The Taif Accords of 1989 established a legislature and cabinet each split 50:50 between Muslims and Christians, but this is still not “democratic” because that formula entrenches parity for a group that has fallen to only 39% of the population (according to the CIA World Factbook). Moreover, the split of seats not only to Christians and Muslims, but also to the confessional groups within each religious community, are all prearranged and not subject to shifts in votes or population.
If Lebanon were to develop in a genuinely democratic direction, the Muslim (mostly Shiite) majority would need to be recognized as such, albeit presumably with safeguards to allow the Chrisian and other minorities to govern their own cultural affairs and probably with a high level of local autonomy.
Of course, no such solution is even remotely possible so long as Hizbullah remains the leading party among the Shiite population.
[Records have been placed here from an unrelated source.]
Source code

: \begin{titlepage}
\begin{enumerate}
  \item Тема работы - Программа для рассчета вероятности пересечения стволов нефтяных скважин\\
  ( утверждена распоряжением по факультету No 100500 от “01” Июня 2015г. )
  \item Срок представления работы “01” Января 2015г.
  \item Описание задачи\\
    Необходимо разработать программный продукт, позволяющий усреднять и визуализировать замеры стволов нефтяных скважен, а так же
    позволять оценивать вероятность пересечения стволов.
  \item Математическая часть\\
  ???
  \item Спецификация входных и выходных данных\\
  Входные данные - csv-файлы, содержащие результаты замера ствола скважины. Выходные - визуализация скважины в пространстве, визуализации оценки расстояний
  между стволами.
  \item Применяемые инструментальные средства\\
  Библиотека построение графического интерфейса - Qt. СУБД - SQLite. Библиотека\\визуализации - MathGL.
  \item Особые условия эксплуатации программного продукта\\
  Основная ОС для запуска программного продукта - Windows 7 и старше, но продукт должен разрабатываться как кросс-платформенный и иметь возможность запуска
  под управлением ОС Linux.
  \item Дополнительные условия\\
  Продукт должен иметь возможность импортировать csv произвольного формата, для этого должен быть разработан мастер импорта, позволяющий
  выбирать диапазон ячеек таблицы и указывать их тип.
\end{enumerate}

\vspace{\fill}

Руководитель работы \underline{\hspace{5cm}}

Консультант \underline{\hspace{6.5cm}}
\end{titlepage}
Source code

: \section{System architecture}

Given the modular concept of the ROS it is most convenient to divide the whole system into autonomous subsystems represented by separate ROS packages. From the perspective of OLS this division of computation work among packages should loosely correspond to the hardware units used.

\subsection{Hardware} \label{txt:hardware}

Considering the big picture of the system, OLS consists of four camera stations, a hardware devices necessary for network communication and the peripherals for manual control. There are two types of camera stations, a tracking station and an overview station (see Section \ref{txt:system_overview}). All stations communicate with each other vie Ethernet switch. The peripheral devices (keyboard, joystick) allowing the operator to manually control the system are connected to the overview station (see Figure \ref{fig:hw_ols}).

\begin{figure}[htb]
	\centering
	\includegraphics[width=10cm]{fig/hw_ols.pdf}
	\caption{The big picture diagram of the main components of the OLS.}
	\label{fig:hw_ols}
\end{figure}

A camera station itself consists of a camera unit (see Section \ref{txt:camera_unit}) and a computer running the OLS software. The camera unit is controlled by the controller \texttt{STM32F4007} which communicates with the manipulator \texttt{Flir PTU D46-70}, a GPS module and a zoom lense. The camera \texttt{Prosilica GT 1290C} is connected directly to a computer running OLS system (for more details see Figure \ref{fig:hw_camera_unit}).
It is not their only party, but it is by far their largest.
July 21st, 2006 at 10:41 pm
Understood–I used the term “democratic development” purposefully, recognizing that it is inaccurate to call the Cedar “Revolution” any kind of advent of democracy.
However, relative to most of the region (Syria, the PA and Egypt for that matter) it at least has the mechanical elements, albeit flawed ones, of democratic governance.
It does seem to me that the removal of Syrian influence within Lebanon in the past year did provide an opening for potential state development that could lead to greater democratization. However, the current situation pretty much has wrecked that, as there isn’t very much incentive in the near-to-medium term for Hezbollah to give up its armed ways and seek a more civil discourse within the state structures of Lebanon.
And yes, the institutional order is of direct issue–you’ll get no argument out of me there.
And you do get the heart of the issue that alludes much of the commentary: the relative size of the Shi’ite population and the relative strength of Hezbollah within that population–which is why I find this argument that somehow the Lebanese will end up blaming Hezbollah for all of this, and that wiil lead to Hezbollah’s end from within to be something of a fantasy.
Yes, I have heard news stories where Lebanese citizens have railed against Hezbollah for starting this, but that is hardly sufficient.